- PROMPT
Every single record needs to be restated word for word.

Source texts of formatted documents
◆ ◆ ◆
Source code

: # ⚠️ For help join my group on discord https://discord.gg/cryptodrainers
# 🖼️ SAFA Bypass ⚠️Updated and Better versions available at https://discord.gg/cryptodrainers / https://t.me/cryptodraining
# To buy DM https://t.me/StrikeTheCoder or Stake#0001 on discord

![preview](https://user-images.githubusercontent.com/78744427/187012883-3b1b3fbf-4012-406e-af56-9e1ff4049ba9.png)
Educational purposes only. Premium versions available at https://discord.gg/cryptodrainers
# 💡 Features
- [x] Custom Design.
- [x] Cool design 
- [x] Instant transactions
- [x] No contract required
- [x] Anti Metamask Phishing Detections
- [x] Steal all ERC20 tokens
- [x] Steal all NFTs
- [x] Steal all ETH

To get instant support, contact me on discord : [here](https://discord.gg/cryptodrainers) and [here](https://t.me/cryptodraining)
◆ ◆ ◆
- SOLUTION FOR THIS PROBLEM
Source code

: # ⚠️ For help join my group on discord https://discord.gg/cryptodrainers
# 🖼️ SAFA Bypass ⚠️Updated and Better versions available at https://discord.gg/cryptodrainers / https://t.me/cryptodraining
# To buy DM https://t.me/StrikeTheCoder or Stake#0001 on discord

![preview](https://user-images.githubusercontent.com/78744427/187012883-3b1b3fbf-4012-406e-af56-9e1ff4049ba9.png)
Educational purposes only. Premium versions available at https://discord.gg/cryptodrainers
# 💡 Features
- [x] Custom Design.
- [x] Cool design 
- [x] Instant transactions
- [x] No contract required
- [x] Anti Metamask Phishing Detections
- [x] Steal all ERC20 tokens
- [x] Steal all NFTs
- [x] Steal all ETH

To get instant support, contact me on discord : [here](https://discord.gg/cryptodrainers) and [here](https://t.me/cryptodraining)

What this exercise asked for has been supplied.